> [Dataset extract]
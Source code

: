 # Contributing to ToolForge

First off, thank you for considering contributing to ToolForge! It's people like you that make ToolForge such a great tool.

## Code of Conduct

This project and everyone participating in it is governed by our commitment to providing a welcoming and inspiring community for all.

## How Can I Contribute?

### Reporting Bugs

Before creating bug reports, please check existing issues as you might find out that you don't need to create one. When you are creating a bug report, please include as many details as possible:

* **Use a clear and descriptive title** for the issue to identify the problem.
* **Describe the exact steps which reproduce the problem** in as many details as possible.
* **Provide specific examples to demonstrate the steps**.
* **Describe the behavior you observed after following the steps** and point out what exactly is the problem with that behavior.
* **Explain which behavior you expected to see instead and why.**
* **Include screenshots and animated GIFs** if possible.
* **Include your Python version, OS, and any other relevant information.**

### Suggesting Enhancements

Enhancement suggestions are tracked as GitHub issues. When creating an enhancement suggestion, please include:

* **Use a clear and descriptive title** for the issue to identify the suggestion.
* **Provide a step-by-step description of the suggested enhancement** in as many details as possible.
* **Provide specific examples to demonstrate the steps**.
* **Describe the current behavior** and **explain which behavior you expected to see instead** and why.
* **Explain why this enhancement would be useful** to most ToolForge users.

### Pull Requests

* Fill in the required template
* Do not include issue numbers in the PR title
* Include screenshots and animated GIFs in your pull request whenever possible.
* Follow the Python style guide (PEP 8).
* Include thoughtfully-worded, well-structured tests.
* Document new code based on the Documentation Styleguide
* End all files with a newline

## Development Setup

> [The task]
Each entry must be reproduced exactly, with nothing added or dropped.

> [Expected output]
Source code

: # Contributing to ToolForge

First off, thank you for considering contributing to ToolForge! It's people like you that make ToolForge such a great tool.

## Code of Conduct

This project and everyone participating in it is governed by our commitment to providing a welcoming and inspiring community for all.

## How Can I Contribute?

### Reporting Bugs

Before creating bug reports, please check existing issues as you might find out that you don't need to create one. When you are creating a bug report, please include as many details as possible:

* **Use a clear and descriptive title** for the issue to identify the problem.
* **Describe the exact steps which reproduce the problem** in as many details as possible.
* **Provide specific examples to demonstrate the steps**.
* **Describe the behavior you observed after following the steps** and point out what exactly is the problem with that behavior.
* **Explain which behavior you expected to see instead and why.**
* **Include screenshots and animated GIFs** if possible.
* **Include your Python version, OS, and any other relevant information.**

### Suggesting Enhancements

Enhancement suggestions are tracked as GitHub issues. When creating an enhancement suggestion, please include:

* **Use a clear and descriptive title** for the issue to identify the suggestion.
* **Provide a step-by-step description of the suggested enhancement** in as many details as possible.
* **Provide specific examples to demonstrate the steps**.
* **Describe the current behavior** and **explain which behavior you expected to see instead** and why.
* **Explain why this enhancement would be useful** to most ToolForge users.

### Pull Requests

* Fill in the required template
* Do not include issue numbers in the PR title
* Include screenshots and animated GIFs in your pull request whenever possible.
* Follow the Python style guide (PEP 8).
* Include thoughtfully-worded, well-structured tests.
* Document new code based on the Documentation Styleguide
* End all files with a newline

## Development Setup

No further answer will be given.